HCADatalab / powderkeg

Live-coding the cluster!
Eclipse Public License 1.0
159 stars 23 forks source link

Implementations of Protocol methods are not sent to the nodes #11

Closed myu07 closed 7 years ago

myu07 commented 7 years ago

When running in yarn-client mode, I'm getting an exception when invoking clojure.data.json's write-str function.

(into [] (-> (vector (hash-map :a 5))
             (keg/rdd
                  (map #(json/write-str %)))))

java.lang.Exception: Don't know how to write JSON of class java.lang.Long

I was able to narrow down the root cause. Basically, the implementations of clojure.data.json's JSONWriter protocol "-write" method do not exist in the nodes.

(extend java.lang.Long JSONWriter {:-write write-plain})

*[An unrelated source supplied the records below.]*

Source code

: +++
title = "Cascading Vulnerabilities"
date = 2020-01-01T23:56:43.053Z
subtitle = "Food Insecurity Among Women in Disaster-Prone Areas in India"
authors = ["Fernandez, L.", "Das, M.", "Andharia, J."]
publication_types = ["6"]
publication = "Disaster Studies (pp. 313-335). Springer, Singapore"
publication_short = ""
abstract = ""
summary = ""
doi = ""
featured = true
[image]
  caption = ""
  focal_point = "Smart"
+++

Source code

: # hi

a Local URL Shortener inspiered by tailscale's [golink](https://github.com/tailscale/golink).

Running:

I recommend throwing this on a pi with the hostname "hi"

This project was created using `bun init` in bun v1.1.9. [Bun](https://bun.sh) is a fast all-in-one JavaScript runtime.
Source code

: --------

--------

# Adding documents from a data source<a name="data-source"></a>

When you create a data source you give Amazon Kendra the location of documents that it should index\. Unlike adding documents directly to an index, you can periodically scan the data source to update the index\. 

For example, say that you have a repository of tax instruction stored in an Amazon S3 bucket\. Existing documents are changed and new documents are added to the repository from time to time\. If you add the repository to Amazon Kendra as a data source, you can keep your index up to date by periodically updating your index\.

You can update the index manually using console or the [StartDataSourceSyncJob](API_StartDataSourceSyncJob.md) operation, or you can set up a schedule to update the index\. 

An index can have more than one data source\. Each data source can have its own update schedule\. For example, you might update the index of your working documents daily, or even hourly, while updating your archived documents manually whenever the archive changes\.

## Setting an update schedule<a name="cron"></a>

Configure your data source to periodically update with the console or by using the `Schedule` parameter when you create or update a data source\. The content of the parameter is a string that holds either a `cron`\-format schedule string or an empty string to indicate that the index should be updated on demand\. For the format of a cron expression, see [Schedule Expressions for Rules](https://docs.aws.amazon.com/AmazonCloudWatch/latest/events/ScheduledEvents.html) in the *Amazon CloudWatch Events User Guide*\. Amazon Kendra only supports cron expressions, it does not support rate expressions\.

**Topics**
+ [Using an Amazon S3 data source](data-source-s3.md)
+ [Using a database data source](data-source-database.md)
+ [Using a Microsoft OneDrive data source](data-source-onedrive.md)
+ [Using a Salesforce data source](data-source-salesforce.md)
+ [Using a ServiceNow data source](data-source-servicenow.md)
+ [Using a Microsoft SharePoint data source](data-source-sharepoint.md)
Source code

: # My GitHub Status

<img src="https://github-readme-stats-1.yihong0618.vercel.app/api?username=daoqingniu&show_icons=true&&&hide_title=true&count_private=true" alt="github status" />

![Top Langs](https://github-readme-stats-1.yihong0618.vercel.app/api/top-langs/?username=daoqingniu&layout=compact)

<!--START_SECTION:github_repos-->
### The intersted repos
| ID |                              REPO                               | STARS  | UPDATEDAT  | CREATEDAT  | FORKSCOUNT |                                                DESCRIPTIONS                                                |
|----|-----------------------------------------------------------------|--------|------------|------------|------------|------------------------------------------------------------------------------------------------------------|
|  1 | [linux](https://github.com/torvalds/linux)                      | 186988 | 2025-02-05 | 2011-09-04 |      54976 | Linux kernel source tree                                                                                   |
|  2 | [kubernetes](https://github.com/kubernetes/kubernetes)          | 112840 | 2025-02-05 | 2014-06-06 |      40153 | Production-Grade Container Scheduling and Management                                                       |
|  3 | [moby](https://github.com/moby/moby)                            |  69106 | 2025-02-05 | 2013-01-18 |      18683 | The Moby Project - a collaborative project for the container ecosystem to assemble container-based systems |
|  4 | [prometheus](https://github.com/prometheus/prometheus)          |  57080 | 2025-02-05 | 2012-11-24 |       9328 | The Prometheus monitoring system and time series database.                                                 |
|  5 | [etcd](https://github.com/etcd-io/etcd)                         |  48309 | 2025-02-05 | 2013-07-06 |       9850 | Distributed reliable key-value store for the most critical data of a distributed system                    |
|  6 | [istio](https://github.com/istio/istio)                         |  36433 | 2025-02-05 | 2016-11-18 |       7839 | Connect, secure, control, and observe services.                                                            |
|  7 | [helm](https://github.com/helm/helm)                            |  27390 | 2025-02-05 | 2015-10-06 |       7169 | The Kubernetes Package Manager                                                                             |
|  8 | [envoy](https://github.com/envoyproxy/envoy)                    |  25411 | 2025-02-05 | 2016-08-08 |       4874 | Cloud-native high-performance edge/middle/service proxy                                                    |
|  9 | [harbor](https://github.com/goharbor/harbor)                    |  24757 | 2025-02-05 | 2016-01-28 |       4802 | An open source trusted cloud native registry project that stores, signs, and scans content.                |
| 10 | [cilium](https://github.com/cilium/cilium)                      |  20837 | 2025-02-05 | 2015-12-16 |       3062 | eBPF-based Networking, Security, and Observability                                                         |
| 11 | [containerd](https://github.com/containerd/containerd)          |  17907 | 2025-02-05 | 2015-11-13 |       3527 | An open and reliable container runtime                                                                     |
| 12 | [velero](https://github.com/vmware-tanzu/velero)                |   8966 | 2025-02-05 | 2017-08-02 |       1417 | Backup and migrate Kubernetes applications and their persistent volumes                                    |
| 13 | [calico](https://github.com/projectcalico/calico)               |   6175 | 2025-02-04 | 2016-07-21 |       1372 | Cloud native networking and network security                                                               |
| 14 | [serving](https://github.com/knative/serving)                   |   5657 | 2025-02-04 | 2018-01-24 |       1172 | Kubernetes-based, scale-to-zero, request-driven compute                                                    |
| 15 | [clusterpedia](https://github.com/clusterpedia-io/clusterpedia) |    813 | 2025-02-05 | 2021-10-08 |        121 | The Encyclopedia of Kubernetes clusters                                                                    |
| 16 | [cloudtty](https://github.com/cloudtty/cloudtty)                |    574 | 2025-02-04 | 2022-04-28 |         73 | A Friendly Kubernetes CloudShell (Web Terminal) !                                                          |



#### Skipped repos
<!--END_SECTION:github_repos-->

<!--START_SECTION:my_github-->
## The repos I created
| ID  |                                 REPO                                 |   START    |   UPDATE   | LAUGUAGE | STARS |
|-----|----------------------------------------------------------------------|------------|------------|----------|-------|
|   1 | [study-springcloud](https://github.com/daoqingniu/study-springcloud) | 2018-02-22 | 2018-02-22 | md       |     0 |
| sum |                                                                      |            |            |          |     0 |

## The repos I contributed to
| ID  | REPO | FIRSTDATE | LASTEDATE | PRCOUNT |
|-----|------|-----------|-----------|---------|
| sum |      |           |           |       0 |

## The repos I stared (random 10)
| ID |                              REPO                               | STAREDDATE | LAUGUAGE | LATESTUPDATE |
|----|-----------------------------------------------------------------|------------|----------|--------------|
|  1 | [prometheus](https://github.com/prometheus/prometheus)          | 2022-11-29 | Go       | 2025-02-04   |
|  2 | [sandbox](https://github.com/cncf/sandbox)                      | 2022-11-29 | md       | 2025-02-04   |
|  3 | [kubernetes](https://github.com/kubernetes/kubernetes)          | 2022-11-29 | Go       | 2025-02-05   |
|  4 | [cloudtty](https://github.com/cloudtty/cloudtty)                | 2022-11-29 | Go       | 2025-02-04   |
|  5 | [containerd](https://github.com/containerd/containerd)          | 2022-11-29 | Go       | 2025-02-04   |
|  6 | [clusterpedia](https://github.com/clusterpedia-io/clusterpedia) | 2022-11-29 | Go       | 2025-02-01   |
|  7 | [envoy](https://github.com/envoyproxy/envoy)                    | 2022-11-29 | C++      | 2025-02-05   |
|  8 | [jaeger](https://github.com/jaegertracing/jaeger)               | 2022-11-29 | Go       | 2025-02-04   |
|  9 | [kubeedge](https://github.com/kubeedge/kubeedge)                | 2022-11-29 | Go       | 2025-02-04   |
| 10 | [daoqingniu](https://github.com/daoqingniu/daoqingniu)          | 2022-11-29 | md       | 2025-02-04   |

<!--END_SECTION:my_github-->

I was able to verify the root cause after executing these simple lines of codes in the repl:

(defprotocol NumProtocol
  (-write-number [object]
    "My Protocol"))

(defn- write-long [x]
  (str "Long val: " x))

(extend java.lang.Long NumProtocol {:-write-number write-long})

(into [] (-> (vector 6)
             (keg/rdd
                  (map #(-write-number % )))))

IllegalArgumentException No implementation of method: :-write-number of protocol: #'user/NumProtocol found for class: java.lang.Long
myu07 commented 7 years ago

FYI. Still getting this problem with 0.4.3-SNAPSHOT.

cgrand commented 7 years ago

This issue surprised me a lot as we do use protocols. I've narrowed the problem it appears only with boxed scalar types. It's a ser/deser issue not specific to protocols:

=> (into [] (keg/rdd [Boolean Long Double Float Byte Character] (map identity)))
[boolean long double float byte char]